» **What this task involves**
Filter the entries below, keeping only lines with the word "subsubsection".

── Working data ──

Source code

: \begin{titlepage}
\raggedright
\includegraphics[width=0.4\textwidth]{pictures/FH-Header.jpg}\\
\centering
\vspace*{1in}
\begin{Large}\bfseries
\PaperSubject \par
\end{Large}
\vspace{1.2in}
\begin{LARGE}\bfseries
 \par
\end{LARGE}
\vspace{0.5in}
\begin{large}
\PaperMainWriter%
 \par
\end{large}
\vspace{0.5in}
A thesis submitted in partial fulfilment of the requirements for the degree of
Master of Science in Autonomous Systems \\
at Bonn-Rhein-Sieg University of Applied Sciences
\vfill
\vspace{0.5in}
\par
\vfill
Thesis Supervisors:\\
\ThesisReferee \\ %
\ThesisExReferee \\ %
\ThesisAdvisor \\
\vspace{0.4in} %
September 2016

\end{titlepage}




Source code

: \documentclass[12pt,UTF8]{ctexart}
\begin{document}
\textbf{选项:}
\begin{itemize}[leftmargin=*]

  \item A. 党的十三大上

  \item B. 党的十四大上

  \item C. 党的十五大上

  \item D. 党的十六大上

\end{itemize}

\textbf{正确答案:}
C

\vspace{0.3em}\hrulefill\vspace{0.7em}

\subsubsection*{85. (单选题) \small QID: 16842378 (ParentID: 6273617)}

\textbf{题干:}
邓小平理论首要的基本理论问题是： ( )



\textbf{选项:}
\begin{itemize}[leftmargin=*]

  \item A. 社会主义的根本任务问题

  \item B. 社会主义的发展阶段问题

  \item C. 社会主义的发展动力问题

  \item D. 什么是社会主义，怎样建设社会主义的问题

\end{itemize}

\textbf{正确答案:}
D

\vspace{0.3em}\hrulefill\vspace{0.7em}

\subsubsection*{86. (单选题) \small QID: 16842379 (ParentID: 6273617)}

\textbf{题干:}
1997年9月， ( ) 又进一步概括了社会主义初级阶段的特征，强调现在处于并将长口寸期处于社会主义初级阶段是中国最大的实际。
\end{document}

───

» **Reply**
\subsubsection*{85. (单选题) \small QID: 16842378 (ParentID: 6273617)}
\subsubsection*{86. (单选题) \small QID: 16842379 (ParentID: 6273617)}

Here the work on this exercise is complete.